How is stuff different from when I was born in the Dark Ages? (1972) Note: I'm not saying any of this stuff is better as in "The Good Old Days..." I actually dig my computer and electric kettle. These are just random observations!

  • households generally had one phone, and it was a rotary dial one
  • there was only one telephone company and they owned all the phones.
  • TV got 4 stations: NBC, ABC, CBS, and PBS. In order to pick up some of them you had to play with the antenna on top of the TV.
  • there were no VCRs, you had to watch movies in the theater. When VCRs first became popular, you had to wait years before movies came out on tape.
  • there was one stereo in the house, and it had a record player and an 8-track in it.
  • the personal computer hadn't been invented yet (we got one in the mid-80s-- a Commodore-16 and all we could do on it was program in BASIC!)
  • microwave ovens were a fairly new phenomenon; they were gigantic and few people had them.
  • nurses wore white uniforms with little white hats
  • I didn't have a male teacher until 7th grade (they existed; they were just few and far between in elementary school!)
  • all of the Beatles were still alive
  • Dad did his work on a non-electric typewriter (I learned to type on an electric one in the 80s)
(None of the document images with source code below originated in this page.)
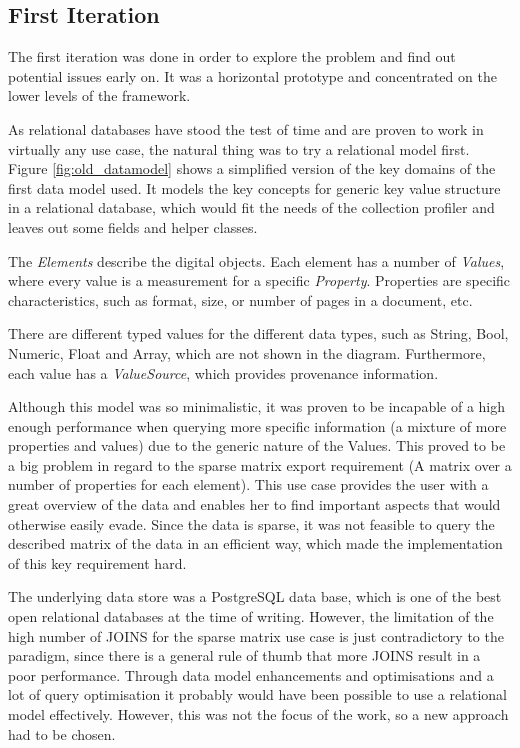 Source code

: \subsection{First Iteration}
The first iteration was done in order to explore the problem and find out potential issues early on. It was a horizontal prototype and concentrated on the lower levels of the framework.

As relational databases have stood the test of time and are proven to work in virtually any use case, the natural thing was to try a relational model first. Figure \ref{fig:old_datamodel} shows a simplified version of the key domains of the first data model used. It models the key concepts for generic key value structure in a relational database, which would fit the needs of the collection profiler and leaves out some fields and helper classes. 

The \textit{Elements} describe the digital objects. Each element has a number of \textit{Values}, where every value is a measurement for a specific \textit{Property}. Properties are specific characteristics, such as format, size, or number of pages in a document, etc. 

There are different typed values for the different data types, such as String, Bool, Numeric, Float and Array, which are not shown in the diagram. Furthermore, each value has a \textit{ValueSource}, which provides provenance information.

Although this model was so minimalistic, it was proven to be incapable of a high enough performance when querying more specific information (a mixture of more properties and values) due to the generic nature of the Values. This proved to be a big problem in regard to the sparse matrix export requirement (A matrix over a number of properties for each element). This use case provides the user with a great overview of the data and enables her to find important aspects that would otherwise easily evade. Since the data is sparse, it was not feasible to query the described matrix of the data in an efficient way, which made the implementation of this key requirement hard.

The underlying data store was a PostgreSQL data base, which is one of the best open relational databases at the time of writing. However, the limitation of the high number of JOINS for the sparse matrix use case is just contradictory to the paradigm, since there is a general rule of thumb that more JOINS result in a poor performance. Through data model enhancements and optimisations and a lot of query optimisation it probably would have been possible to use a relational model effectively. However, this was not the focus of the work, so a new approach had to be chosen.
  • typewriters didn't have a number 1 (you used a lower case L) or an exclamation point (you used an apostrophe and then backed up and typed a period)
  • I don't think bicycle helmets were invented yet, if so only hardcore racers wore them. We all had really long bright orange flags on the backs of our bikes for some safety reason
  • there was pretty much only one kind of pop music (hip hop, emo, indie, punk, Symphonic Progressive Euro-Trance, whatever, hadn't really been invented yet)
  • There was no internet-- we had to use the library to do research.
  • They started putting old newspapers on microfilm in libraries and we got to look at them in special microfilm readers (maybe they still do this)?
  • Libraries all used the Dewey Decimal System, and had card catalogues.
  • we watched films from projectors and also filmstrips in school. Most of these were made in the 50s and early 60s, but we still watched them!
  • calculators were gigantic and you either had to plug them in, or they ran on tons of batteries.
  • people still had clocks and watches that you had to wind up (electric/battery ones existed, but people hadn't completely switched to them yet!)
  • at noon, small towns would sound the air raid siren ("noon whistle") - I have no idea why. They may still do this in some places.
  • when I was in high school, hardly any students had cars. If they did, it was an old cast-off one from their parents. I don't know, it just seems like most teenagers have cars these days. Maybe I'm wrong.
  • You could get "generic" brand groceries-- they came in plain white boxes with the product written in black on the outside in stencilled-looking letters. (i.e., BEER, SOAP etc.)
  • Playgrounds consisted of structures made with metal bars stuck into cement. We had see-saws! (I haven't seen any in modern playgrounds in years!)
  • There was no MLK Jr. Day, and Presidents' Day was broken into two different holidays: Washington's Birthday and Lincoln's Birthday
  • people who coould afford it recorded family events on 8mm film (silent) as video recorders were still just for professionals. To watch them you had to have a projector and sit in the dark.
  • people took slides of their vacations and stuff and would give slide presentations to friends and family members.